Saved data entries

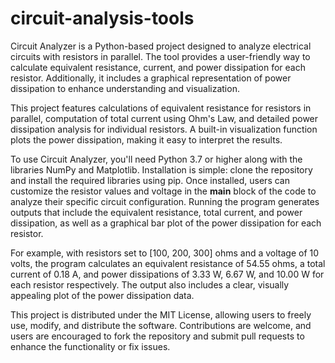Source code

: # circuit-analysis-tools
Circuit Analyzer is a Python-based project designed to analyze electrical circuits with resistors in parallel. The tool provides a user-friendly way to calculate equivalent resistance, current, and power dissipation for each resistor. Additionally, it includes a graphical representation of power dissipation to enhance understanding and visualization.

This project features calculations of equivalent resistance for resistors in parallel, computation of total current using Ohm's Law, and detailed power dissipation analysis for individual resistors. A built-in visualization function plots the power dissipation, making it easy to interpret the results.

To use Circuit Analyzer, you'll need Python 3.7 or higher along with the libraries NumPy and Matplotlib. Installation is simple: clone the repository and install the required libraries using pip. Once installed, users can customize the resistor values and voltage in the __main__ block of the code to analyze their specific circuit configuration. Running the program generates outputs that include the equivalent resistance, total current, and power dissipation, as well as a graphical bar plot of the power dissipation for each resistor.

For example, with resistors set to [100, 200, 300] ohms and a voltage of 10 volts, the program calculates an equivalent resistance of 54.55 ohms, a total current of 0.18 A, and power dissipations of 3.33 W, 6.67 W, and 10.00 W for each resistor respectively. The output also includes a clear, visually appealing plot of the power dissipation data.

This project is distributed under the MIT License, allowing users to freely use, modify, and distribute the software. Contributions are welcome, and users are encouraged to fork the repository and submit pull requests to enhance the functionality or fix issues.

Instructions to follow
The reply must consist solely of the lines from the one containing "To use Circuit" through the last line of the data, reproduced exactly.

Task answer
To use Circuit Analyzer, you'll need Python 3.7 or higher along with the libraries NumPy and Matplotlib. Installation is simple: clone the repository and install the required libraries using pip. Once installed, users can customize the resistor values and voltage in the __main__ block of the code to analyze their specific circuit configuration. Running the program generates outputs that include the equivalent resistance, total current, and power dissipation, as well as a graphical bar plot of the power dissipation for each resistor.

For example, with resistors set to [100, 200, 300] ohms and a voltage of 10 volts, the program calculates an equivalent resistance of 54.55 ohms, a total current of 0.18 A, and power dissipations of 3.33 W, 6.67 W, and 10.00 W for each resistor respectively. The output also includes a clear, visually appealing plot of the power dissipation data.

This project is distributed under the MIT License, allowing users to freely use, modify, and distribute the software. Contributions are welcome, and users are encouraged to fork the repository and submit pull requests to enhance the functionality or fix issues.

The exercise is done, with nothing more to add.